• _Your instructions_
Transcribe, exactly and without pictures, the lines below from the line with "Open folder with" to the line with "Fixed in Release", both ends included, and no others.
Supplied records START
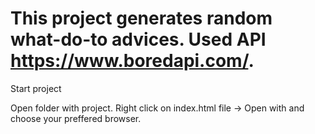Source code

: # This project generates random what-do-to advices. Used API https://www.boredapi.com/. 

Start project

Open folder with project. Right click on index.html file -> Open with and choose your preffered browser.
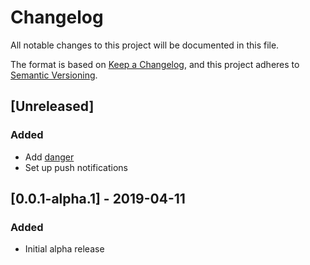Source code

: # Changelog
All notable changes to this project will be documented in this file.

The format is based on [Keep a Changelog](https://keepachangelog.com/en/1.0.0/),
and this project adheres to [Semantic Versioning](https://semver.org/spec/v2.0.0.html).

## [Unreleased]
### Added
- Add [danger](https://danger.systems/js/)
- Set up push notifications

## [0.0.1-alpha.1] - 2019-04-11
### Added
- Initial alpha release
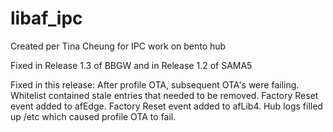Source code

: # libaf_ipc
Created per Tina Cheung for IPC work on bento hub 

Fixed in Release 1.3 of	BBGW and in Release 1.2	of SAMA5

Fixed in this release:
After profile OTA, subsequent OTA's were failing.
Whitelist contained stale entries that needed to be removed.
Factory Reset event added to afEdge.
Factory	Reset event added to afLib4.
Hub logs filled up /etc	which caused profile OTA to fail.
Supplied records END
Supplied records START
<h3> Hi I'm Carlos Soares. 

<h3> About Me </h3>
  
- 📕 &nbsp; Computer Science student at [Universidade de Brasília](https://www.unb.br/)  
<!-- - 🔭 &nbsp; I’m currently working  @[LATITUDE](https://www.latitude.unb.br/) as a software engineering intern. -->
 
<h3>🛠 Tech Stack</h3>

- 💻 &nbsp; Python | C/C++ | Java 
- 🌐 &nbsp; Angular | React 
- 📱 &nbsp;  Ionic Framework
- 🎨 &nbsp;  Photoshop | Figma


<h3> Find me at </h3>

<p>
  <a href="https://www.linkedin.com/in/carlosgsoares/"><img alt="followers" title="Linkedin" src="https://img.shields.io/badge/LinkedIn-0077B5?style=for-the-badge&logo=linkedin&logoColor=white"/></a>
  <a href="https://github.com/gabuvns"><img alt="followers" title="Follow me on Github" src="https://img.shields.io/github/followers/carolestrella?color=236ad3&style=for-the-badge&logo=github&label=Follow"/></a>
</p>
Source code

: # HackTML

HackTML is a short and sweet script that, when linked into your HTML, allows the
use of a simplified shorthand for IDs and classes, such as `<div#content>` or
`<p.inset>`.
Supplied records END
• _Task response_
Open folder with project. Right click on index.html file -> Open with and choose your preffered browser.
Source code

: # Changelog
All notable changes to this project will be documented in this file.

The format is based on [Keep a Changelog](https://keepachangelog.com/en/1.0.0/),
and this project adheres to [Semantic Versioning](https://semver.org/spec/v2.0.0.html).

## [Unreleased]
### Added
- Add [danger](https://danger.systems/js/)
- Set up push notifications

## [0.0.1-alpha.1] - 2019-04-11
### Added
- Initial alpha release
Source code

: # libaf_ipc
Created per Tina Cheung for IPC work on bento hub 

Fixed in Release 1.3 of	BBGW and in Release 1.2	of SAMA5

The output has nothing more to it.